Text Processing

Tutorial on Lemmatization using NLTK

Lemmatization is one of the foundational steps in Natural Language Processing (NLP). It involves converting a word into its base or root form, which enables you to simplify text analysis. The Natural Language Toolkit (NLTK) offers a straightforward way to perform lemmatization. In this tutorial, you’ll learn how to use lemmatization using NLTK

Table of Contents

Prerequisites

  • Python installed on your system
  • Basic Python programming knowledge
  • Familiarity with NLP concepts is beneficial but not essential

What is Lemmatization?

Lemmatization is the process of converting a word into its most basic form or root word. For example, the lemma of “running” is “run”, and the lemma of “geese” is “goose”.

Installing NLTK

If you haven’t installed NLTK yet, you can do so using pip: Installing NLTK on Windows, Mac and Linux

Performing Lemmatization

To perform lemmatization in NLTK, you’ll need to import the WordNetLemmatizer class from the nltk.stem module.

Python
from nltk.stem import WordNetLemmatizer

Basic Example

Here’s a simple example to get you started:

Python
from nltk.stem import WordNetLemmatizer

lemmatizer = WordNetLemmatizer()

print(lemmatizer.lemmatize("running"))  # Output: 'running'
print(lemmatizer.lemmatize("geese"))  # Output: 'goose'

Lemmatization with POS tags

Part-of-Speech (POS) tags can also be used to improve lemmatization.

Python
print(lemmatizer.lemmatize("running", pos="v"))  # Output: 'run'

Examples

Python
# Without POS tag
print(lemmatizer.lemmatize("increases"))  # Output: 'increase'

# With POS tag
print(lemmatizer.lemmatize("increases", pos="v"))  # Output: 'increase'

FAQs

Q. Is lemmatization better than stemming?

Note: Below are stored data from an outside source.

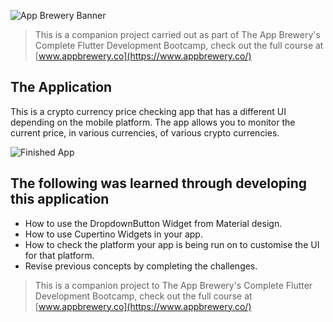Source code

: ![App Brewery Banner](https://github.com/londonappbrewery/Images/blob/master/AppBreweryBanner.png)

>This is a companion project carried out as part of The App Brewery's Complete Flutter Development Bootcamp, check out the full course at [www.appbrewery.co](https://www.appbrewery.co/)

## The Application

This is a crypto currency price checking app that has a different UI depending on the mobile platform.
The app allows you to monitor the current price, in various currencies, of various crypto currencies.

![Finished App](https://github.com/londonappbrewery/Images/blob/master/bitcoin-flutter-demo.gif)

## The following was learned through developing this application

- How to use the DropdownButton Widget from Material design.
- How to use Cupertino Widgets in your app.
- How to check the platform your app is being run on to customise the UI for that platform.
- Revise previous concepts by completing the challenges.

>This is a companion project to The App Brewery's Complete Flutter Development Bootcamp, check out the full course at [www.appbrewery.co](https://www.appbrewery.co/)

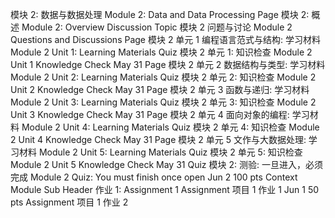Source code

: 模块 2: 数据与数据处理 Module 2: Data and Data Processing
Page
模块 2: 概述 Module 2: Overview
Discussion Topic
模块 2 问题与讨论 Module 2 Questions and Discussions
Page
模块 2 单元 1 编程语言范式与结构: 学习材料 Module 2 Unit 1: Learning Materials
Quiz
模块 2 单元 1: 知识检查 Module 2 Unit 1 Knowledge Check
May 31
Page
模块 2 单元 2 数据结构与类型: 学习材料 Module 2 Unit 2: Learning Materials
Quiz
模块 2 单元 2: 知识检查 Module 2 Unit 2 Knowledge Check
May 31
Page
模块 2 单元 3 函数与递归: 学习材料 Module 2 Unit 3: Learning Materials
Quiz
模块 2 单元 3: 知识检查 Module 2 Unit 3 Knowledge Check
May 31
Page
模块 2 单元 4 面向对象的编程: 学习材料 Module 2 Unit 4: Learning Materials
Quiz
模块 2 单元 4: 知识检查 Module 2 Unit 4 Knowledge Check
May 31
Page
模块 2 单元 5 文作与大数据处理: 学习材料 Module 2 Unit 5: Learning Materials
Quiz
模块 2 单元 5: 知识检查 Module 2 Unit 5 Knowledge Check
May 31
Quiz
模块 2: 测验: 一旦进入，必须完成 Module 2 Quiz: You must finish once open
Jun 2
100 pts
Context Module Sub Header
作业 1: Assignment 1
Assignment
项目 1 作业 1
Jun 1
50 pts
Assignment
项目 1 作业 2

A. Both methods have their own use-cases. Lemmatization is more accurate but computationally more intensive. Stemming is faster but less precise.

Q. Can I use lemmatization for languages other than English?

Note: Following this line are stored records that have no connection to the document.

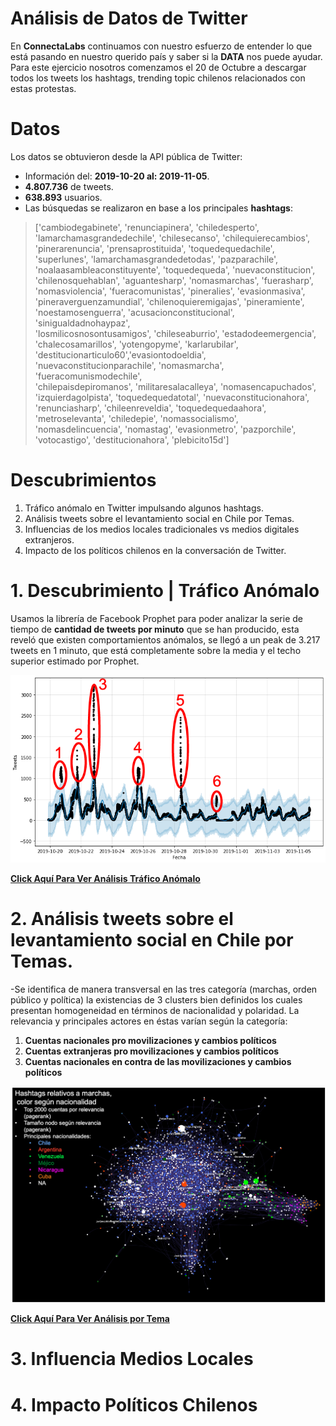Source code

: # Análisis de Datos de Twitter    
 En **ConnectaLabs** continuamos con nuestro esfuerzo de entender lo que está pasando en nuestro querido país y saber si la **DATA** nos puede ayudar. Para este ejercicio nosotros comenzamos el 20 de Octubre a descargar todos los tweets los hashtags, trending topic chilenos relacionados con estas protestas.  
  
# Datos  
  
Los datos se obtuvieron desde la API pública de Twitter:  
- Información del: **2019-10-20 al: 2019-11-05**.  
- **4.807.736** de tweets.  
- **638.893** usuarios.  
- Las búsquedas se realizaron en base a los principales **hashtags**:  
  
> ['cambiodegabinete', 'renunciapinera', 'chiledesperto',  
> 'lamarchamasgrandedechile', 'chilesecanso', 'chilequierecambios',  
> 'pinerarenuncia', 'prensaprostituida', 'toquedequedachile',  
> 'superlunes', 'lamarchamasgrandedetodas', 'pazparachile',  
> 'noalaasambleaconstituyente', 'toquedequeda', 'nuevaconstitucion',  
> 'chilenosquehablan', 'aguantesharp', 'nomasmarchas', 'fuerasharp',  
> 'nomasviolencia', 'fueracomunistas', 'pineralies', 'evasionmasiva',  
> 'pineraverguenzamundial', 'chilenoquieremigajas', 'pineramiente',  
> 'noestamosenguerra', 'acusacionconstitucional', 'sinigualdadnohaypaz',  
> 'losmilicosnosontusamigos', 'chileseaburrio', 'estadodeemergencia',  
> 'chalecosamarillos', 'yotengopyme', 'karlarubilar',  
> 'destitucionarticulo60','evasiontodoeldia',  
> 'nuevaconstitucionparachile', 'nomasmarcha', 'fueracomunismodechile',  
> 'chilepaisdepiromanos', 'militaresalacalleya', 'nomasencapuchados',  
> 'izquierdagolpista', 'toquedequedatotal', 'nuevaconstitucionahora',  
> 'renunciasharp', 'chileenreveldia', 'toquedequedaahora',  
> 'metroselevanta', 'chiledepie', 'nomassocialismo',  
> 'nomasdelincuencia', 'nomastag', 'evasionmetro', 'pazporchile',  
> 'votocastigo', 'destitucionahora', 'plebicito15d']  
  # Descubrimientos    
   
 1. Tráfico anómalo en Twitter impulsando algunos hashtags.  
 2. Análisis tweets sobre el levantamiento social en Chile por Temas.  
 3. Influencias de los medios locales tradicionales vs medios digitales extranjeros.  
 4. Impacto de los políticos chilenos en la conversación de Twitter.  
     
 # 1. Descubrimiento | Tráfico Anómalo  
  
Usamos la librería de Facebook Prophet para poder analizar la serie de tiempo de **cantidad de tweets por minuto** que se han producido, esta reveló que existen comportamientos anómalos, se llegó a un peak de 3.217 tweets en 1 minuto, que está completamente sobre la media y el techo superior estimado por Prophet.  
  
![anomalia 01](https://raw.githubusercontent.com/connectalabs/riots_chile_analisis/master/plots/ts_anomaly_mark.png)  
  
[**Click Aquí Para Ver Análisis Tráfico Anómalo**](https://github.com/connectalabs/riots_chile_analisis/blob/master/time_series_twitter_analisis.ipynb)  
  
# 2. Análisis tweets sobre el levantamiento social en Chile por Temas.  
 
 -Se identifica de manera transversal en las tres categoría (marchas, orden público y política) la existencias de 3 clusters bien definidos los cuales presentan homogeneidad en términos de nacionalidad y polaridad. La relevancia y principales actores en éstas varían según la categoría:  
 1. **Cuentas nacionales pro movilizaciones y cambios políticos**
 2. **Cuentas extranjeras pro movilizaciones y cambios políticos**
 3. **Cuentas nacionales en contra de las movilizaciones y cambios políticos**
 
![Análisis Hashtags vs Nacionalidad](https://raw.githubusercontent.com/connectalabs/riots_chile_analisis/master/plots/marchas_location_legend.png)  

[**Click Aquí Para Ver Análisis por Tema**](https://github.com/connectalabs/riots_chile_analisis/blob/master/analisis_tweets_sobre_levantamiento_social.md)
# 3. Influencia Medios Locales  
  
  
  
# 4. Impacto Políticos Chilenos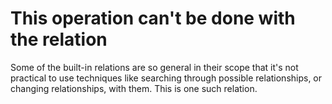 # This operation can't be done with the relation

Some of the built-in relations are so general in their scope that it's not practical to use techniques like searching through possible relationships, or changing relationships, with them. This is one such relation.
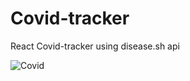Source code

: # Covid-tracker
 React Covid-tracker using disease.sh api

![Covid](https://user-images.githubusercontent.com/71594742/126904102-a5e5cf9c-18b1-4f29-98ed-2c1756e20ea9.jpeg)
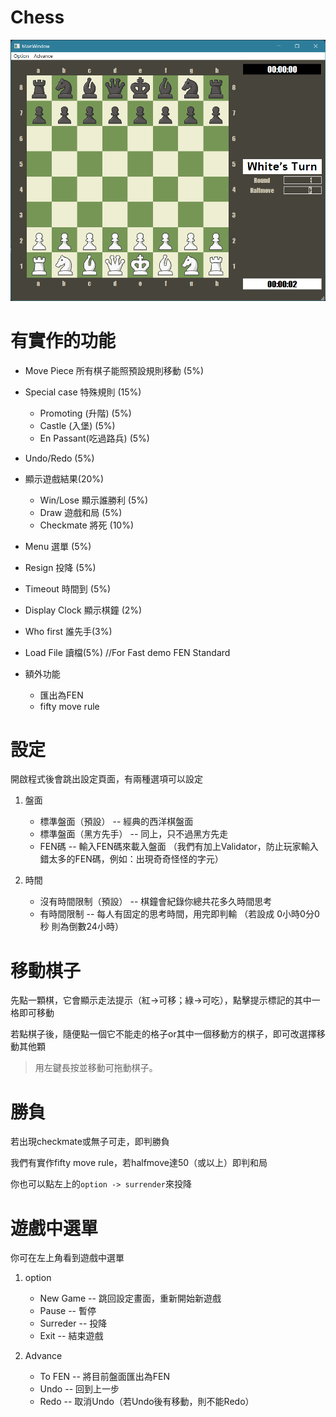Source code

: # Chess

![](game.png)

# 有實作的功能

- Move Piece  所有棋子能照預設規則移動 (5%)
- Special case 特殊規則 (15%)
    - Promoting (升階)	(5%)
    - Castle (入堡)		(5%)
    - En Passant(吃過路兵) 	(5%)
- Undo/Redo (5%)
- 顯示遊戲結果(20%)
    - Win/Lose   顯示誰勝利	(5%)
    - Draw	  遊戲和局	(5%)
    - Checkmate 將死		(10%)
- Menu	選單 (5%)
- Resign	投降 (5%)
- Timeout	時間到 (5%)
- Display Clock 顯示棋鐘 (2%)
- Who first	誰先手(3%)
- Load File	讀檔(5%) //For Fast demo FEN Standard

- 額外功能
    - 匯出為FEN
    - fifty move rule


# 設定

開啟程式後會跳出設定頁面，有兩種選項可以設定

1. 盤面
    - 標準盤面（預設） -- 經典的西洋棋盤面
    - 標準盤面（黑方先手） -- 同上，只不過黑方先走
    - FEN碼 -- 輸入FEN碼來載入盤面 （我們有加上Validator，防止玩家輸入錯太多的FEN碼，例如：出現奇奇怪怪的字元）

2. 時間
    - 沒有時間限制（預設） -- 棋鐘會紀錄你總共花多久時間思考
    - 有時間限制 -- 每人有固定的思考時間，用完即判輸 （若設成 0小時0分0秒 則為倒數24小時）

# 移動棋子

先點一顆棋，它會顯示走法提示（紅->可移；綠->可吃），點擊提示標記的其中一格即可移動

若點棋子後，隨便點一個它不能走的格子or其中一個移動方的棋子，即可改選擇移動其他顆

> 用左鍵長按並移動可拖動棋子。

# 勝負

若出現checkmate或無子可走，即判勝負

我們有實作fifty move rule，若halfmove達50（或以上）即判和局

你也可以點左上的`option -> surrender`來投降

# 遊戲中選單

你可在左上角看到遊戲中選單

1. option
    - New Game -- 跳回設定畫面，重新開始新遊戲
    - Pause -- 暫停
    - Surreder -- 投降
    - Exit -- 結束遊戲

2. Advance
    - To FEN -- 將目前盤面匯出為FEN
    - Undo -- 回到上一步
    - Redo -- 取消Undo（若Undo後有移動，則不能Redo）
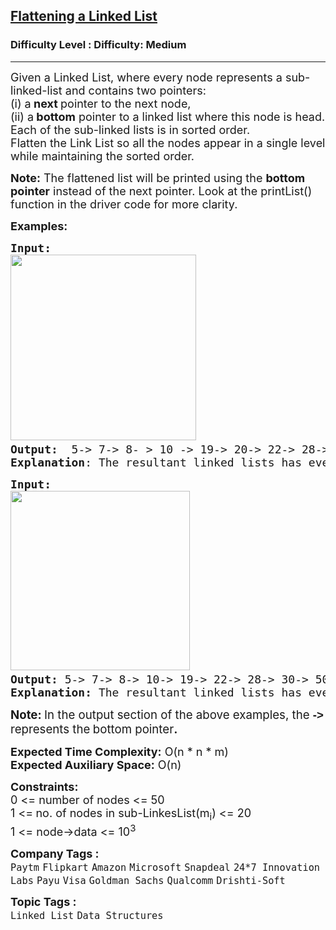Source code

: <h2><a href="https://www.geeksforgeeks.org/problems/flattening-a-linked-list/1?page=2&category=Linked%20List&sortBy=submissions">Flattening a Linked List</a></h2><h3>Difficulty Level : Difficulty: Medium</h3><hr><div class="problems_problem_content__Xm_eO"><p><span style="font-size: 18px;">Given a Linked List, where every node represents a sub-linked-list and contains two pointers:<br>(i) a<strong> next </strong>pointer to the next node,<br>(ii) a<strong>&nbsp;bottom</strong>&nbsp;pointer&nbsp;to a linked list where this node is head.<br>Each of the sub-linked lists is in sorted order.<br>Flatten the Link List so all the nodes appear in a single level while maintaining the sorted order.</span></p>
<p><span style="font-size: 18px;"><strong>Note:</strong> The flattened list will be printed using the <strong>bottom</strong> <strong>pointer</strong> instead of the next pointer. Look at the printList() function in the driver code for more clarity.</span></p>
<p><span style="font-size: 18px;"><strong>Examples:</strong></span></p>
<pre><span style="font-size: 18px;"><strong>Input:</strong><br><img src="https://media.geeksforgeeks.org/img-practice/prod/addEditProblem/700192/Web/Other/blobid0_1722066129.png" width="297" height="297"><strong>
Output: </strong> 5-&gt; 7-&gt; 8- &gt; 10 -&gt; 19-&gt; 20-&gt; 22-&gt; 28-&gt; 30-&gt; 35-&gt; 40-&gt; 45-&gt; 50.
<strong>Explanation</strong>: The resultant linked lists has every node in a single level.(<strong>Note: </strong>| represents the bottom pointer.)</span>
</pre>
<pre><span style="font-size: 18px;"><strong>Input:</strong><br><img src="https://media.geeksforgeeks.org/img-practice/prod/addEditProblem/700192/Web/Other/blobid1_1722066171.png" width="287" height="287"> <br><strong>Output:</strong> 5-&gt; 7-&gt; 8-&gt; 10-&gt; 19-&gt; 22-&gt; 28-&gt; 30-&gt; 50
<strong>Explanation: </strong>The resultant linked lists has every node in a single level.(<strong>Note: </strong>| represents the bottom pointer.)</span></pre>
<p><strong><span style="font-size: 14pt;">Note: </span></strong><span style="font-size: 14pt;">In the output section of the above examples<span style="box-sizing: border-box; margin: 0px; padding: 0px;">, the</span>&nbsp;<strong><span style="font-family: 'arial black', sans-serif;">-&gt;</span> </strong>represents the<strong> </strong>bottom pointer<strong>.</strong></span></p>
<p><span style="font-size: 18px;"><strong>Expected Time Complexity:</strong> O(n * n * m)<br><strong>Expected Auxiliary Space:</strong> O(n)</span></p>
<p><span style="font-size: 18px;"><strong>Constraints:</strong></span><br><span style="font-size: 18px;">0 &lt;= number of nodes &lt;= 50<br>1 &lt;=<strong> </strong>no. of nodes in sub-LinkesList(m<sub>i</sub>) &lt;= 20<br>1</span><span style="font-size: 18px;">&nbsp;&lt;= node-&gt;data &lt;= 10<sup>3</sup></span></p></div><p><span style=font-size:18px><strong>Company Tags : </strong><br><code>Paytm</code>&nbsp;<code>Flipkart</code>&nbsp;<code>Amazon</code>&nbsp;<code>Microsoft</code>&nbsp;<code>Snapdeal</code>&nbsp;<code>24*7 Innovation Labs</code>&nbsp;<code>Payu</code>&nbsp;<code>Visa</code>&nbsp;<code>Goldman Sachs</code>&nbsp;<code>Qualcomm</code>&nbsp;<code>Drishti-Soft</code>&nbsp;<br><p><span style=font-size:18px><strong>Topic Tags : </strong><br><code>Linked List</code>&nbsp;<code>Data Structures</code>&nbsp;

A. NLTK primarily focuses on English. However, there are tools and libraries for lemmatization in other languages as well.

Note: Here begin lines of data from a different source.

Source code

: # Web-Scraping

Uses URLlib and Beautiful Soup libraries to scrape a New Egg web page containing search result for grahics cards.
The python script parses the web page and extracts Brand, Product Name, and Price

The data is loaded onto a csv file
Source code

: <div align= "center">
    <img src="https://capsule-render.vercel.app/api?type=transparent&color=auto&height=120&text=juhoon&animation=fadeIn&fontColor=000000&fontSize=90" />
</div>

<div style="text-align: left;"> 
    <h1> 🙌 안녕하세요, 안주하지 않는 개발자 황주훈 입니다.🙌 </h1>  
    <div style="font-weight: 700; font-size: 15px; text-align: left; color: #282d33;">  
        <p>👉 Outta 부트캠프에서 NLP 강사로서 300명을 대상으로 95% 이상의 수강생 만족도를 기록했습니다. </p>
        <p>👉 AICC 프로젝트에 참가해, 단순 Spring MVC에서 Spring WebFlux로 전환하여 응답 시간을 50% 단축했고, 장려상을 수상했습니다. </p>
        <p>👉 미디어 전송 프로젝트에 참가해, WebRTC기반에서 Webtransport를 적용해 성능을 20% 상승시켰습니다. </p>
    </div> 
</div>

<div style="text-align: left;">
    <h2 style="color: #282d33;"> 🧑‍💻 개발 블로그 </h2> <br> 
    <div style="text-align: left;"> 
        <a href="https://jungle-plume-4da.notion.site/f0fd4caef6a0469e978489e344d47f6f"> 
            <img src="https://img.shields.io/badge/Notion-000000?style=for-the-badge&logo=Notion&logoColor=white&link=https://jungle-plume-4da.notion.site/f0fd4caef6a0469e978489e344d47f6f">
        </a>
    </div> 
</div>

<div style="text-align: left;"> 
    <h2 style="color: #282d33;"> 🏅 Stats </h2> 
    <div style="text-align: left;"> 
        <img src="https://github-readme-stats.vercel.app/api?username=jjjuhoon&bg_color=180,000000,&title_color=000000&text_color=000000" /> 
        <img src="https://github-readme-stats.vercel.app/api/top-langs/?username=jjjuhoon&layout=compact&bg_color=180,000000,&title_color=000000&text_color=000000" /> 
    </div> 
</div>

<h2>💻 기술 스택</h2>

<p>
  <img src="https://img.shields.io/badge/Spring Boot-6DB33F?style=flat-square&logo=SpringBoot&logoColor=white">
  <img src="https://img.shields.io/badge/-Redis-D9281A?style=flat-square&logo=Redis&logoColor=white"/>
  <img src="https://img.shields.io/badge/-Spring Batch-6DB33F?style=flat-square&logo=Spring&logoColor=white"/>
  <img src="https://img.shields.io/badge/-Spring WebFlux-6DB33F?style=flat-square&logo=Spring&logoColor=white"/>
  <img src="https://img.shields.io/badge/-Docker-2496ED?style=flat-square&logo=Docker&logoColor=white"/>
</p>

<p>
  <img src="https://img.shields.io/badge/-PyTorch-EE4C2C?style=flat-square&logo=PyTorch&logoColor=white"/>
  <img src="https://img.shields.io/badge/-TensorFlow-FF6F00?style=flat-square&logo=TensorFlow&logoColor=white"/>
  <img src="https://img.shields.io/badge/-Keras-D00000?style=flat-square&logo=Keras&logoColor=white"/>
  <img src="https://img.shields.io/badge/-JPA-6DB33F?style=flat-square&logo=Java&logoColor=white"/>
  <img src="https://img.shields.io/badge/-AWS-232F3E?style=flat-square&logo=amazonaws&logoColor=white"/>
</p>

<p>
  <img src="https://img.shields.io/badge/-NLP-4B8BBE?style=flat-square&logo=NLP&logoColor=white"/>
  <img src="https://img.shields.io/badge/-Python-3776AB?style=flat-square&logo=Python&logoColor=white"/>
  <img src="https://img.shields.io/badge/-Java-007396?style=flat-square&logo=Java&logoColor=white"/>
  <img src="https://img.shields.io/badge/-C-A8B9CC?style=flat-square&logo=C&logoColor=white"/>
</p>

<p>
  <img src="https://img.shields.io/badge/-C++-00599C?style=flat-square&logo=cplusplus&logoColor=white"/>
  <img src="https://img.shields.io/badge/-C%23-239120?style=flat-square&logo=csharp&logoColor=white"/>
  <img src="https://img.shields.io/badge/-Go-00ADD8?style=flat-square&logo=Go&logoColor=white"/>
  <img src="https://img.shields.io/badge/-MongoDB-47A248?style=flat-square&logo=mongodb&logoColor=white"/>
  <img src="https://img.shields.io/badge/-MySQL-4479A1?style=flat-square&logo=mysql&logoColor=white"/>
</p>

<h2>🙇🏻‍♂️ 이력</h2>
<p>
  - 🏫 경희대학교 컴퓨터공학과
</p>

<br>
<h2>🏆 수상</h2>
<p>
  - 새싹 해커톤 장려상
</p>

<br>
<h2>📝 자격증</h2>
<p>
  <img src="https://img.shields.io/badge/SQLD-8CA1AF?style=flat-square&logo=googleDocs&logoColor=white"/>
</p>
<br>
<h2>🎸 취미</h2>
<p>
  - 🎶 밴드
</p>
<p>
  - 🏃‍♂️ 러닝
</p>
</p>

Q. Do I always need to provide POS tags for lemmatization?

A. No, but providing POS tags can improve the accuracy of the lemmatization process.

Q. What are POS tags?

A. POS tags are labels that indicate the part-of-speech (such as noun, verb, adjective) of each word in a text.

Q. How do I find out the POS tag of a word?

A. You can use NLTK’s pos_tag function to tag a sentence with part-of-speech labels.